MATERIAL SUPPLIED below:

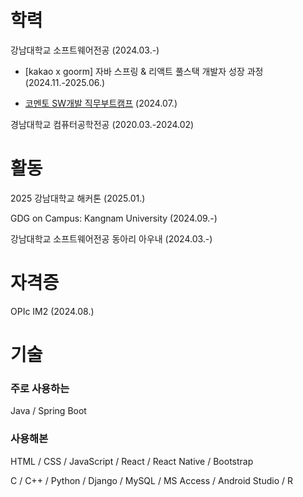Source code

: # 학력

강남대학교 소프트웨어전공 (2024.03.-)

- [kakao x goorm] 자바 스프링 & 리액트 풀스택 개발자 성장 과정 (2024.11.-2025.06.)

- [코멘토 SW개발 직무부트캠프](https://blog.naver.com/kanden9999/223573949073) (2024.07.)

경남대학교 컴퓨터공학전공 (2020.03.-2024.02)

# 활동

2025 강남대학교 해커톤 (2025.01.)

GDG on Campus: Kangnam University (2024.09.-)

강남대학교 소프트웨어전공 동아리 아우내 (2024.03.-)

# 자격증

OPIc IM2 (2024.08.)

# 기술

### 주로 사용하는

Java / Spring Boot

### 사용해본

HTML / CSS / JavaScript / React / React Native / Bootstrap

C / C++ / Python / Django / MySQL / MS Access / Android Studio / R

End of MATERIAL SUPPLIED.
MATERIAL SUPPLIED below:

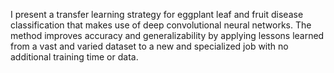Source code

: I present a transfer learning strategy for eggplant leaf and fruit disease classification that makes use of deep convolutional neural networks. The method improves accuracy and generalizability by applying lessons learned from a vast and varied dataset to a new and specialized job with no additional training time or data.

End of MATERIAL SUPPLIED.

→ TASK DETAILS
Please count up the lines in the listing above holding the string "소프트웨어전공", and say the number with nothing else.

→ EXERCISE RESPONSE
2